Failure tests should exercise partitions, process pauses, slow disks, compaction gaps, client retries, leader changes, member replacement, snapshot restore, and forced recovery drills. Jepsen-style history checking is useful because it tests the claim the architecture makes, not just the happy path implementation.
Crash-Fault or Byzantine?
For this regional compute platform, crash-fault consensus is probably the right default if all consensus members live inside one administrative trust boundary. The dominant risks are slow disks, partitions, bad placement, stale controllers, operator mistakes, and recovery ambiguity.
Byzantine consensus becomes relevant if the control plane spans organizations, untrusted operators, public validators, or adversarial infrastructure.
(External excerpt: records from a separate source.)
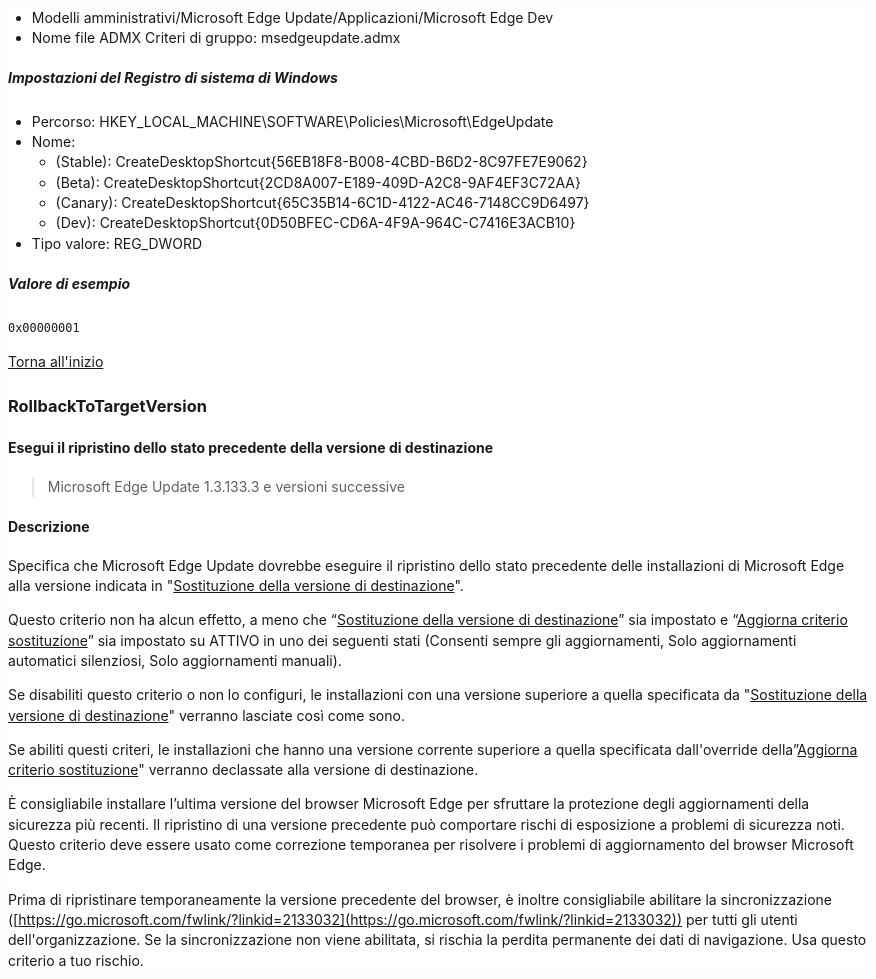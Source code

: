   - Modelli amministrativi/Microsoft Edge Update/Applicazioni/Microsoft Edge Dev
- Nome file ADMX Criteri di gruppo: msedgeupdate.admx
##### <a name="windows-registry-settings"></a>Impostazioni del Registro di sistema di Windows
- Percorso: HKEY_LOCAL_MACHINE\SOFTWARE\Policies\Microsoft\EdgeUpdate
- Nome: 
  - (Stable): CreateDesktopShortcut{56EB18F8-B008-4CBD-B6D2-8C97FE7E9062}
  - (Beta): CreateDesktopShortcut{2CD8A007-E189-409D-A2C8-9AF4EF3C72AA}
  - (Canary): CreateDesktopShortcut{65C35B14-6C1D-4122-AC46-7148CC9D6497}
  - (Dev): CreateDesktopShortcut{0D50BFEC-CD6A-4F9A-964C-C7416E3ACB10}
- Tipo valore: REG_DWORD
##### <a name="example-value"></a>Valore di esempio
```
0x00000001
```
[Torna all'inizio](#microsoft-edge---update-policies)


### <a name="rollbacktotargetversion"></a>RollbackToTargetVersion
#### <a name="rollback-to-target-version"></a>Esegui il ripristino dello stato precedente della versione di destinazione
>Microsoft Edge Update 1.3.133.3 e versioni successive

#### <a name="description"></a>Descrizione
Specifica che Microsoft Edge Update dovrebbe eseguire il ripristino dello stato precedente delle installazioni di Microsoft Edge alla versione indicata in "[Sostituzione della versione di destinazione](#targetversionprefix)".

Questo criterio non ha alcun effetto, a meno che “[Sostituzione della versione di destinazione](#targetversionprefix)” sia impostato e “[Aggiorna criterio sostituzione](#update)” sia impostato su ATTIVO in uno dei seguenti stati (Consenti sempre gli aggiornamenti, Solo aggiornamenti automatici silenziosi, Solo aggiornamenti manuali).

Se disabiliti questo criterio o non lo configuri, le installazioni con una versione superiore a quella specificata da "[Sostituzione della versione di destinazione](#targetversionprefix)" verranno lasciate così come sono.

Se abiliti questi criteri, le installazioni che hanno una versione corrente superiore a quella specificata dall'override della”[Aggiorna criterio sostituzione](#targetversionprefix)" verranno declassate alla versione di destinazione.

È consigliabile installare l’ultima versione del browser Microsoft Edge per sfruttare la protezione degli aggiornamenti della sicurezza più recenti. Il ripristino di una versione precedente può comportare rischi di esposizione a problemi di sicurezza noti. Questo criterio deve essere usato come correzione temporanea per risolvere i problemi di aggiornamento del browser Microsoft Edge.

Prima di ripristinare temporaneamente la versione precedente del browser, è inoltre consigliabile abilitare la sincronizzazione ([https://go.microsoft.com/fwlink/?linkid=2133032](https://go.microsoft.com/fwlink/?linkid=2133032)) per tutti gli utenti dell'organizzazione. Se la sincronizzazione non viene abilitata, si rischia la perdita permanente dei dati di navigazione. Usa questo criterio a tuo rischio.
Then the design must add stable identities, key management, authenticated votes, quorum certificates, and a stronger threat model.
The capstone decision is not "which protocol is more advanced?" It is "which fault model matches the trust boundary we actually have?"
Readiness Check
Before this control plane is ready, the team should be able to answer:
- Which state is authoritative and why?
- Which operations require linearizable reads?
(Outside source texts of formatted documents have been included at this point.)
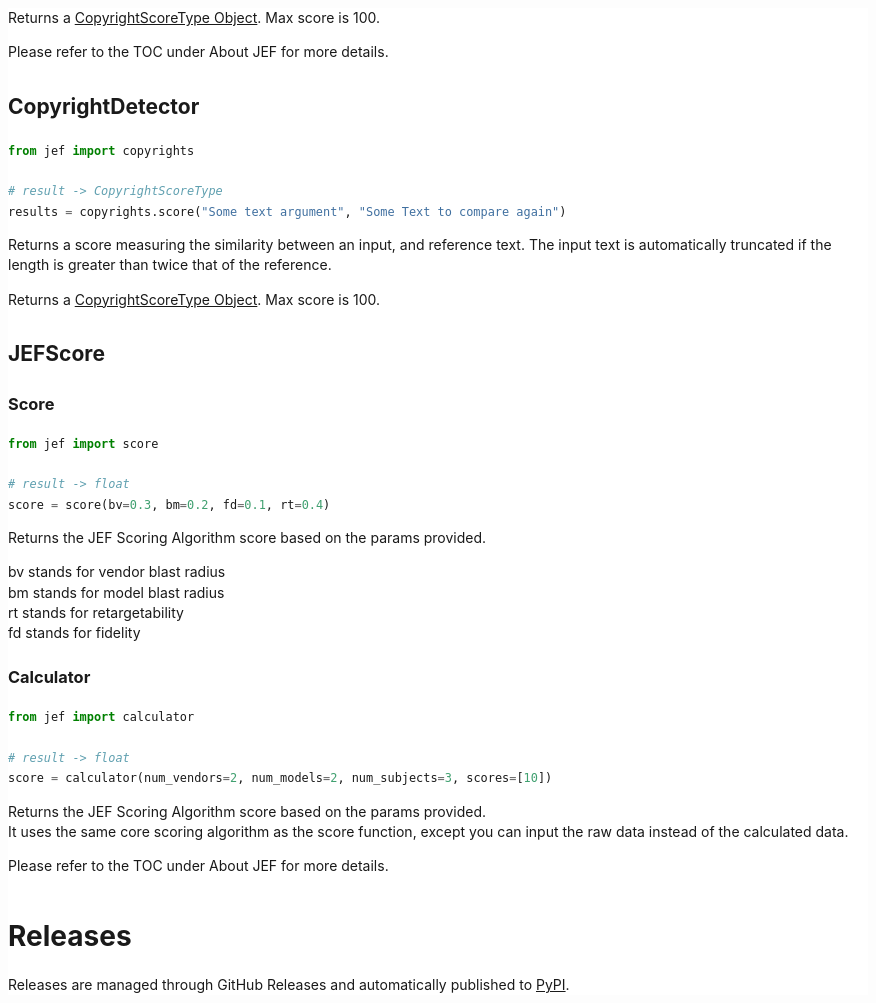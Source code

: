 Returns a [CopyrightScoreType Object](./jef/types.py). Max score is 100. 

Please refer to the TOC under About JEF for more details.

## CopyrightDetector
```python
from jef import copyrights

# result -> CopyrightScoreType
results = copyrights.score("Some text argument", "Some Text to compare again")
```
Returns a score measuring the similarity between an input, and reference text. 
The input text is automatically truncated if the length is greater than twice that of the reference.

Returns a [CopyrightScoreType Object](./jef/types.py). Max score is 100. 

## JEFScore

### Score
```python
from jef import score

# result -> float
score = score(bv=0.3, bm=0.2, fd=0.1, rt=0.4)
```
Returns the JEF Scoring Algorithm score based on the params provided.

bv stands for vendor blast radius  
bm stands for model blast radius  
rt stands for retargetability  
fd stands for fidelity  

### Calculator
```python
from jef import calculator

# result -> float
score = calculator(num_vendors=2, num_models=2, num_subjects=3, scores=[10])
```
Returns the JEF Scoring Algorithm score based on the params provided.  
It uses the same core scoring algorithm as the score function, except you 
can input the raw data instead of the calculated data.

Please refer to the TOC under About JEF for more details.


# Releases
Releases are managed through GitHub Releases and automatically published to [PyPI](https://pypi.org/project/0din-jef/).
- Which leases need fencing tokens?
- What metrics warn that consensus latency is leaving the safe envelope?
- How does a watcher resume after disconnect or compaction?
- What is the exact recovery path after quorum loss?
- Which invariants will be tested under partitions, pauses, retries, and slow disks?
- What state is deliberately outside consensus, and what stores it instead?
- What is the trust boundary: crash-fault only or Byzantine?
If any answer is vague, the design is not finished.
Resources
- [DOC] etcd Documentation
- Focus: Use the API and operations docs as a concrete reference for revisions, watches, leases, and cluster operation.
- [DOC] Kubernetes API Concepts
- Focus: Study resource versions, watches, and reconciliation patterns.
- [PAPER] The Chubby Lock Service for Loosely-Coupled Distributed Systems
- Focus: Compare lock service API semantics with the capstone boundary.
- [DOC] Jepsen Analyses
- Focus: Use failure analyses as prompts for invariant and history testing.
Key Takeaways
- A consensus-backed control plane should protect authority, not absorb every important byte.
- API semantics, leases, watches, fencing, membership, and recovery are part of the consensus design.
- The architecture needs explicit boundaries for authoritative state, high-volume non-authoritative data, and trust assumptions.
- The design is ready only when its invariants and recovery claims can be tested under realistic failure.